WHAT THIS TASK INVOLVES: Look through the records below, and copy out every line that holds the string "your".

SUPPLIED INFORMATION:
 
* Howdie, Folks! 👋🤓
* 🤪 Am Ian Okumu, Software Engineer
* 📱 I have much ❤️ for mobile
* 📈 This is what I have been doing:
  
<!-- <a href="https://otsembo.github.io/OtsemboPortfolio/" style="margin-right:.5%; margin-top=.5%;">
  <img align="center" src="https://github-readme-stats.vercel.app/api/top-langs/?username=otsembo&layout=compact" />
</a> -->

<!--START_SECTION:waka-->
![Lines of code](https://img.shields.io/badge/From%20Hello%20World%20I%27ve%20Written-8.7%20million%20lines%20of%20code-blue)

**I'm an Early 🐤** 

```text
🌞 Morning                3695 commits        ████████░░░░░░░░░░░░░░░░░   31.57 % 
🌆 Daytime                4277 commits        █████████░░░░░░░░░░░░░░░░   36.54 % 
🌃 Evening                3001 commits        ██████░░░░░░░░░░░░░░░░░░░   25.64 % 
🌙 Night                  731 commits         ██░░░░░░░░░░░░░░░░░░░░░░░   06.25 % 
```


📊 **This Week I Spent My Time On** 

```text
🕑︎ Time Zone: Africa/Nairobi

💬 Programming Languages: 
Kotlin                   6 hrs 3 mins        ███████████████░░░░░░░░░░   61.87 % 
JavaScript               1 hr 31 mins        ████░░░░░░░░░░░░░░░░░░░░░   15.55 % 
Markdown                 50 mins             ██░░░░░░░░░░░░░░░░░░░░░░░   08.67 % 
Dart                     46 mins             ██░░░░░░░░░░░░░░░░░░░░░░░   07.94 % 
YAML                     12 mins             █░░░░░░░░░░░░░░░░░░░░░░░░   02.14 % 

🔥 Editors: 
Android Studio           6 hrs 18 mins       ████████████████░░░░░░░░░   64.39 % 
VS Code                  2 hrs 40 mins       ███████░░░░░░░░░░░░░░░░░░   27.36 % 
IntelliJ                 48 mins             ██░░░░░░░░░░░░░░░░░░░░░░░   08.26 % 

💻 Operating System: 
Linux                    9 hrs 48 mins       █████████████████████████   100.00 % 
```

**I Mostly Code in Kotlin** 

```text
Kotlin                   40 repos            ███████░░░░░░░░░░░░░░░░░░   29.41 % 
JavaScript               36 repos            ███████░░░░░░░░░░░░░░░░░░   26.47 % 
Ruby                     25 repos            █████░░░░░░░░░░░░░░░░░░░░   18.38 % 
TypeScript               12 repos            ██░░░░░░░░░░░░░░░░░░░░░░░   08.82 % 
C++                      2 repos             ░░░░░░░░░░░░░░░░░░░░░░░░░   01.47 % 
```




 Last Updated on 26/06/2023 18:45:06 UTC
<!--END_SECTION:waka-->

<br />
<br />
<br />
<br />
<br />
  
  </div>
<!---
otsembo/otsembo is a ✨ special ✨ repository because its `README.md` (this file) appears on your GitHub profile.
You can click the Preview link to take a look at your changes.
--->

SOLVED EXERCISE:
otsembo/otsembo is a ✨ special ✨ repository because its `README.md` (this file) appears on your GitHub profile.
You can click the Preview link to take a look at your changes.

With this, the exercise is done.